Durante i negoziati ONU a Busan per il quinto round di negoziati (INC-5) , la presenza record di 220 lobbisti dell'industria chimica e dei combustibili fossili solleva preoccupazioni. Greenpeace e CIEL denunciano tentativi di sabotaggio per proteggere i profitti, chiedendo un accordo ambizioso e vincolante che riduca drasticamente la produzione di plastica, salvaguardi il clima e garantisca la tutela della salute e dei diritti umani

Trattato plastica Greenpeace

Durante i negoziati per la definizione di un Trattato globale sulla plastica a Busan, in Corea del Sud, ben 220 lobbisti dell’industria chimica e dei combustibili fossili hanno ottenuto accesso al quinto round di negoziati (INC-5) sotto l’egida dell’ONU. Una recente analisi del Center for International Environmental Law (CIEL) ha denunciato la portata senza precedenti di questa partecipazione, sottolineando il tentativo delle lobby di condizionare un accordo che dovrebbe affrontare la crescente emergenza legata al ciclo di vita della plastica.

Secondo CIEL, queste lobby sarebbero pronte a sacrificare il pianeta e la salute umana pur di proteggere i propri profitti. Giuseppe Ungherese, responsabile della campagna Inquinamento di Greenpeace Italia, ha dichiarato: “I lobbisti dei combustibili fossili e del settore petrolchimico, sostenuti da alcune nazioni, non possono determinare l’esito di questi negoziati cruciali. Occorre un accordo ambizioso e vincolante che riduca la produzione di plastica e ponga fine al monouso“.

Greenpeace, insieme al movimento Break Free from Plastic, ha consegnato ai leader mondiali una petizione firmata da oltre due milioni di persone, di cui 350 mila provenienti dall’Italia.
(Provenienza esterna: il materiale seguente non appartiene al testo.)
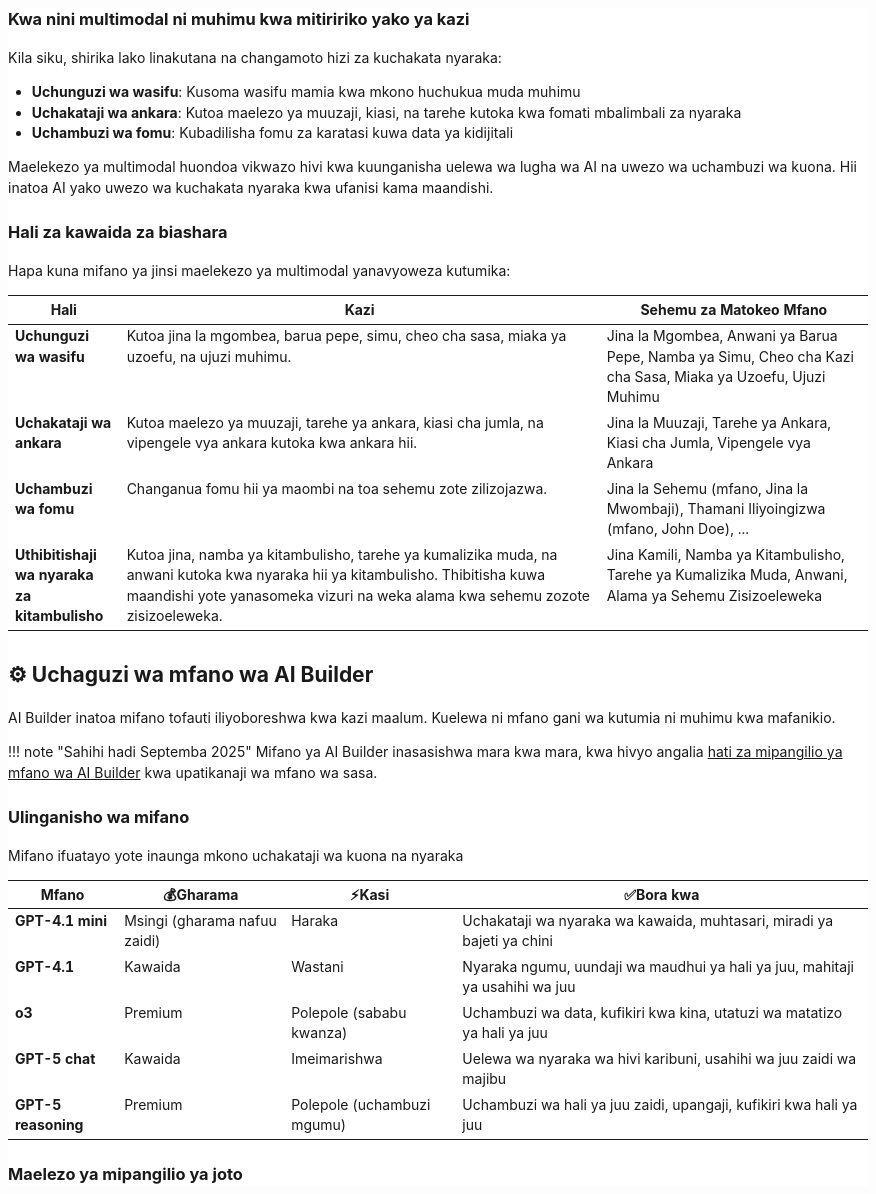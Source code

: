 ### Kwa nini multimodal ni muhimu kwa mitiririko yako ya kazi

Kila siku, shirika lako linakutana na changamoto hizi za kuchakata nyaraka:

- **Uchunguzi wa wasifu**: Kusoma wasifu mamia kwa mkono huchukua muda muhimu
- **Uchakataji wa ankara**: Kutoa maelezo ya muuzaji, kiasi, na tarehe kutoka kwa fomati mbalimbali za nyaraka
- **Uchambuzi wa fomu**: Kubadilisha fomu za karatasi kuwa data ya kidijitali

Maelekezo ya multimodal huondoa vikwazo hivi kwa kuunganisha uelewa wa lugha wa AI na uwezo wa uchambuzi wa kuona. Hii inatoa AI yako uwezo wa kuchakata nyaraka kwa ufanisi kama maandishi.

### Hali za kawaida za biashara

Hapa kuna mifano ya jinsi maelekezo ya multimodal yanavyoweza kutumika:

| Hali                   | Kazi                                                                                                                                      | Sehemu za Matokeo Mfano                                                                                   |
|-------------------------|-------------------------------------------------------------------------------------------------------------------------------------------|---------------------------------------------------------------------------------------------------------|
| **Uchunguzi wa wasifu** | Kutoa jina la mgombea, barua pepe, simu, cheo cha sasa, miaka ya uzoefu, na ujuzi muhimu.                                                 | Jina la Mgombea, Anwani ya Barua Pepe, Namba ya Simu, Cheo cha Kazi cha Sasa, Miaka ya Uzoefu, Ujuzi Muhimu         |
| **Uchakataji wa ankara**| Kutoa maelezo ya muuzaji, tarehe ya ankara, kiasi cha jumla, na vipengele vya ankara kutoka kwa ankara hii.                               | Jina la Muuzaji, Tarehe ya Ankara, Kiasi cha Jumla, Vipengele vya Ankara                                             |
| **Uchambuzi wa fomu**   | Changanua fomu hii ya maombi na toa sehemu zote zilizojazwa.                                                                              | Jina la Sehemu (mfano, Jina la Mwombaji), Thamani Iliyoingizwa (mfano, John Doe), ...                                  |
| **Uthibitishaji wa nyaraka za kitambulisho** | Kutoa jina, namba ya kitambulisho, tarehe ya kumalizika muda, na anwani kutoka kwa nyaraka hii ya kitambulisho. Thibitisha kuwa maandishi yote yanasomeka vizuri na weka alama kwa sehemu zozote zisizoeleweka. | Jina Kamili, Namba ya Kitambulisho, Tarehe ya Kumalizika Muda, Anwani, Alama ya Sehemu Zisizoeleweka                        |

## ⚙️ Uchaguzi wa mfano wa AI Builder

AI Builder inatoa mifano tofauti iliyoboreshwa kwa kazi maalum. Kuelewa ni mfano gani wa kutumia ni muhimu kwa mafanikio.

!!! note "Sahihi hadi Septemba 2025"
    Mifano ya AI Builder inasasishwa mara kwa mara, kwa hivyo angalia [hati za mipangilio ya mfano wa AI Builder](https://learn.microsoft.com/ai-builder/prompt-modelsettings) kwa upatikanaji wa mfano wa sasa.

### Ulinganisho wa mifano

Mifano ifuatayo yote inaunga mkono uchakataji wa kuona na nyaraka

| Mfano | 💰Gharama | ⚡Kasi | ✅Bora kwa |
|-------|------|-------|----------|
| **GPT-4.1 mini** | Msingi (gharama nafuu zaidi) | Haraka | Uchakataji wa nyaraka wa kawaida, muhtasari, miradi ya bajeti ya chini |
| **GPT-4.1** | Kawaida | Wastani | Nyaraka ngumu, uundaji wa maudhui ya hali ya juu, mahitaji ya usahihi wa juu |
| **o3** | Premium | Polepole (sababu kwanza) | Uchambuzi wa data, kufikiri kwa kina, utatuzi wa matatizo ya hali ya juu |
| **GPT-5 chat** | Kawaida | Imeimarishwa | Uelewa wa nyaraka wa hivi karibuni, usahihi wa juu zaidi wa majibu |
| **GPT-5 reasoning** | Premium | Polepole (uchambuzi mgumu) | Uchambuzi wa hali ya juu zaidi, upangaji, kufikiri kwa hali ya juu |

### Maelezo ya mipangilio ya joto
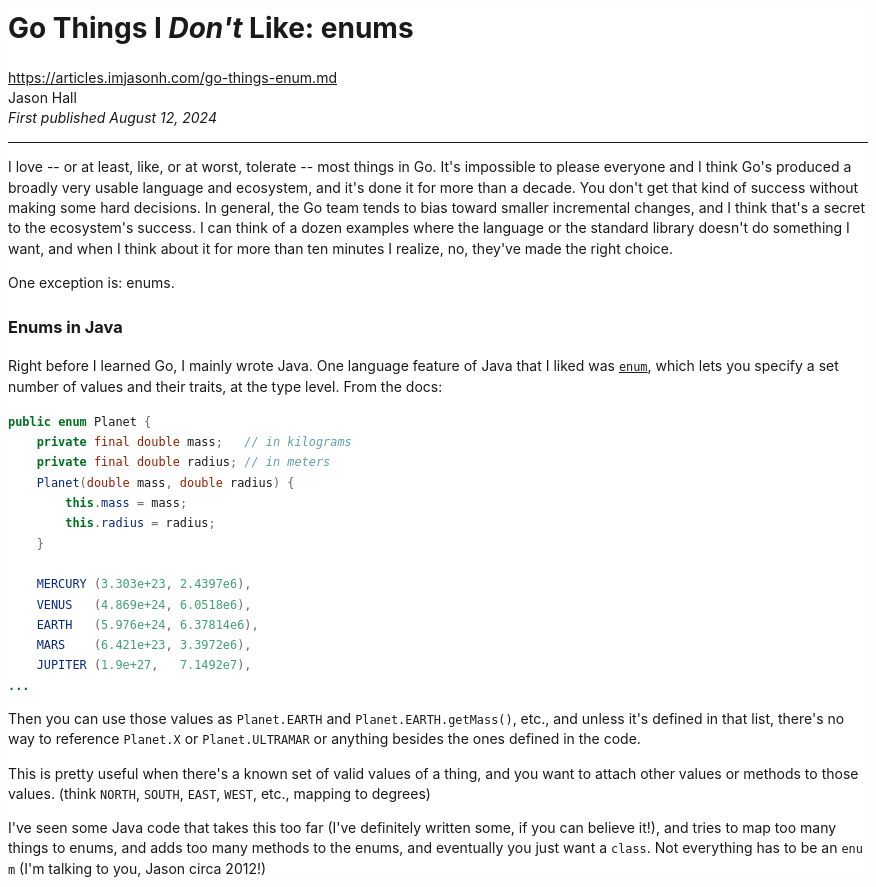 # Go Things I _Don't_ Like: enums

https://articles.imjasonh.com/go-things-enum.md<br>
Jason Hall<br>
_First published August 12, 2024_

-----

I love -- or at least, like, or at worst, tolerate -- most things in Go. It's impossible to please everyone and I think Go's produced a broadly very usable language and ecosystem, and it's done it for more than a decade. You don't get that kind of success without making some hard decisions. In general, the Go team tends to bias toward smaller incremental changes, and I think that's a secret to the ecosystem's success. I can think of a dozen examples where the language or the standard library doesn't do something I want, and when I think about it for more than ten minutes I realize, no, they've made the right choice.

One exception is: enums.

### Enums in Java

Right before I learned Go, I mainly wrote Java. One language feature of Java that I liked was [`enum`](https://docs.oracle.com/javase/tutorial/java/javaOO/enum.html), which lets you specify a set number of values and their traits, at the type level. From the docs:

```java
public enum Planet {
    private final double mass;   // in kilograms
    private final double radius; // in meters
    Planet(double mass, double radius) {
        this.mass = mass;
        this.radius = radius;
    }

    MERCURY (3.303e+23, 2.4397e6),
    VENUS   (4.869e+24, 6.0518e6),
    EARTH   (5.976e+24, 6.37814e6),
    MARS    (6.421e+23, 3.3972e6),
    JUPITER (1.9e+27,   7.1492e7),
...
```

Then you can use those values as `Planet.EARTH` and `Planet.EARTH.getMass()`, etc., and unless it's defined in that list, there's no way to reference `Planet.X` or `Planet.ULTRAMAR` or anything besides the ones defined in the code.

This is pretty useful when there's a known set of valid values of a thing, and you want to attach other values or methods to those values. (think `NORTH`, `SOUTH`, `EAST`, `WEST`, etc., mapping to degrees)

I've seen some Java code that takes this too far (I've definitely written some, if you can believe it!), and tries to map too many things to enums, and adds too many methods to the enums, and eventually you just want a `class`. Not everything has to be an `enum` (I'm talking to you, Jason circa 2012!)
La petizione invita i governi a:

  • Ridurre la produzione di plastica di almeno il 75% entro il 2040, per contenere il riscaldamento globale entro 1,5°C;
  • Promuovere l’utilizzo di prodotti sfusi o con packaging riutilizzabile, vincolando le multinazionali a politiche più sostenibili;
  • Assicurare che i Paesi sviluppati guidino una giusta transizione e offrano supporto ai Paesi in via di sviluppo;
  • Dare voce a Popoli Indigeni, comunità vulnerabili e lavoratori, includendoli nella transizione verso un’economia basata sul riuso.

La richiesta di un trattato ambizioso nasce dall’urgenza di andare oltre il semplice riciclo e affrontare in modo sistematico l’intera filiera della plastica. Solo una riduzione drastica della produzione potrà garantire la protezione del clima, della salute e dei diritti umani. Il successo del trattato dipenderà dalla volontà politica degli Stati membri di anteporre l’interesse globale ai profitti di pochi.